[Source texts of formatted documents]
__________________________________________________

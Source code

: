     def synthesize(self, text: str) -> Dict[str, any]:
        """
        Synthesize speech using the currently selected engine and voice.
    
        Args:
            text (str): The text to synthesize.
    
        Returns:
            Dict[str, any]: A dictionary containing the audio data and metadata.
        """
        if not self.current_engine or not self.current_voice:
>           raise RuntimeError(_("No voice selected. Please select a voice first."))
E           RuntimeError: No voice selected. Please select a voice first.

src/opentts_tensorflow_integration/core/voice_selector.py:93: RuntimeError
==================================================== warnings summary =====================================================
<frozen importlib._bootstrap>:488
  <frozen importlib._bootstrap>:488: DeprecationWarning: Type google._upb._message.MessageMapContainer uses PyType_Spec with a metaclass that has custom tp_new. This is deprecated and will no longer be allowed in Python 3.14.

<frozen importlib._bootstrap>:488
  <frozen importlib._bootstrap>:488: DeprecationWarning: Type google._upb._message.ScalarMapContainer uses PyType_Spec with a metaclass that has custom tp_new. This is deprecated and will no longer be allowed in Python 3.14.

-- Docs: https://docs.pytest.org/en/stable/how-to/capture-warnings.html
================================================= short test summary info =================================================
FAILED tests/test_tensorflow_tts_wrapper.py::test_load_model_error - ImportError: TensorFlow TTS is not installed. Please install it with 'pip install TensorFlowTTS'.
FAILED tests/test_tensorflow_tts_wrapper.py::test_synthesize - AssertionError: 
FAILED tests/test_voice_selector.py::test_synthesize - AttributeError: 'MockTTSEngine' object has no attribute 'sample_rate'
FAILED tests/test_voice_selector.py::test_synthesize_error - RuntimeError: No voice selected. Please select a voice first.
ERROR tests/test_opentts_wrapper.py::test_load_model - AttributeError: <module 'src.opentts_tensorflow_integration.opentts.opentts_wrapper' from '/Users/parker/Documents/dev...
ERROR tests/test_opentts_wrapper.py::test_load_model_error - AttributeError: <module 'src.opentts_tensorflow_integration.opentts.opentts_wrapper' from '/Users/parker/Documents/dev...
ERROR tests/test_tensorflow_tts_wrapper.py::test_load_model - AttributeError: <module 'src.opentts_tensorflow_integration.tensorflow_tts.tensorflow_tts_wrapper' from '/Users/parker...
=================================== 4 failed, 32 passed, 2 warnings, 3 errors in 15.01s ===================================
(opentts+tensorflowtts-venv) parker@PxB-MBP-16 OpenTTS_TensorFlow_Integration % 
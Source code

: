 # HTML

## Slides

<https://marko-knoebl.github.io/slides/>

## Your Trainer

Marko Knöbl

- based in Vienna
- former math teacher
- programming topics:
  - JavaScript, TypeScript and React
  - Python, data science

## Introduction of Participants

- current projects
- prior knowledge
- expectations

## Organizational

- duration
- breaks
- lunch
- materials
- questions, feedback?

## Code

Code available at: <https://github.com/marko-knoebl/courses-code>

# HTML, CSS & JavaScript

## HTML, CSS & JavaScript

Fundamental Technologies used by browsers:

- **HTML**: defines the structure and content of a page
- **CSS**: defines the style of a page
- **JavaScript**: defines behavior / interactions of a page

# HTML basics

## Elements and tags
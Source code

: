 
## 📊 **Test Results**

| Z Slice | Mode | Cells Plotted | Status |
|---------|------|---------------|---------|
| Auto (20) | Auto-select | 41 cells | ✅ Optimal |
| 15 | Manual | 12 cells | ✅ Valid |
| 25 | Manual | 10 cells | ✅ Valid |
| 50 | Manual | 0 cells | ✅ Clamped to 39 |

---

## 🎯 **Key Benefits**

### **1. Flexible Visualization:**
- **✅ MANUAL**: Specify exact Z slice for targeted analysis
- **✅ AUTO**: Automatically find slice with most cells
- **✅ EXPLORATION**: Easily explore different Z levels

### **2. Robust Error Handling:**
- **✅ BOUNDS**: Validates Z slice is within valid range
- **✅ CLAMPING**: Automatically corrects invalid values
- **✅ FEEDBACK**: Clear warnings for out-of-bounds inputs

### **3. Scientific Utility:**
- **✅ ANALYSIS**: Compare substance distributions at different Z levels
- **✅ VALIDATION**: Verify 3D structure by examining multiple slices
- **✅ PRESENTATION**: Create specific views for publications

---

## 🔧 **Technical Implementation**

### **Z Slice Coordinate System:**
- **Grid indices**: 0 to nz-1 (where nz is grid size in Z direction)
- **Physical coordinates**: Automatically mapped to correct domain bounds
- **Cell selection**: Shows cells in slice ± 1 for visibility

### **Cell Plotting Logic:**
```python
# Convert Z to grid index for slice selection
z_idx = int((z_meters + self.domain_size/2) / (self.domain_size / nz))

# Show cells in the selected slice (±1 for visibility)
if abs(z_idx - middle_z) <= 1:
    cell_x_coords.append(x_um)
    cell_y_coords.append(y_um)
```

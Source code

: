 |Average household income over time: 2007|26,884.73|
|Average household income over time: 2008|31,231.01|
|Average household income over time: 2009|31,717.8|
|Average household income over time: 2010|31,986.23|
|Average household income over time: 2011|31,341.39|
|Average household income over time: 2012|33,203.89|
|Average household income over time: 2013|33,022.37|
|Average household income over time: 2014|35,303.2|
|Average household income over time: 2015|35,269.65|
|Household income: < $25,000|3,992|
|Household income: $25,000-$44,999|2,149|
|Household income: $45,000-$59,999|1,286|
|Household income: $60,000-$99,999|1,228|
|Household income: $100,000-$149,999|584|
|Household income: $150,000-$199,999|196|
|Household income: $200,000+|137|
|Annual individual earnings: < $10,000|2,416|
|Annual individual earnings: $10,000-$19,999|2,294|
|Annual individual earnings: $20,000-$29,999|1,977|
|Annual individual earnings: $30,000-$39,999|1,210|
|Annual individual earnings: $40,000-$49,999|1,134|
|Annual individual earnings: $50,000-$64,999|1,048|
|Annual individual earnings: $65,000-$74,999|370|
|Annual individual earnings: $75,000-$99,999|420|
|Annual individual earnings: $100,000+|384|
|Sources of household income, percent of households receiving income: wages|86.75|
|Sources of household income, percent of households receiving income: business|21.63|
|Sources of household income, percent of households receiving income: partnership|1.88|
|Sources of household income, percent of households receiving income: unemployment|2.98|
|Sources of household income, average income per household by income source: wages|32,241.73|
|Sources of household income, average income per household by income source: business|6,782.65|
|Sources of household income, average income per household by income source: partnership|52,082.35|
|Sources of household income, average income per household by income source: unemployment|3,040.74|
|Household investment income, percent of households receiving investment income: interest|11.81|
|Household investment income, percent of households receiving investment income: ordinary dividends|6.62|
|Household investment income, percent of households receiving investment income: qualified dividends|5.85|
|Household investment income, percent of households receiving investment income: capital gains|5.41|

__________________________________________________

◆ **About this exercise**:
All lines above that contain "Sources" are required in the answer.

◆ **Completed task**:
|Sources of household income, percent of households receiving income: wages|86.75|
|Sources of household income, percent of households receiving income: business|21.63|
|Sources of household income, percent of households receiving income: partnership|1.88|
|Sources of household income, percent of households receiving income: unemployment|2.98|
|Sources of household income, average income per household by income source: wages|32,241.73|
|Sources of household income, average income per household by income source: business|6,782.65|
|Sources of household income, average income per household by income source: partnership|52,082.35|
|Sources of household income, average income per household by income source: unemployment|3,040.74|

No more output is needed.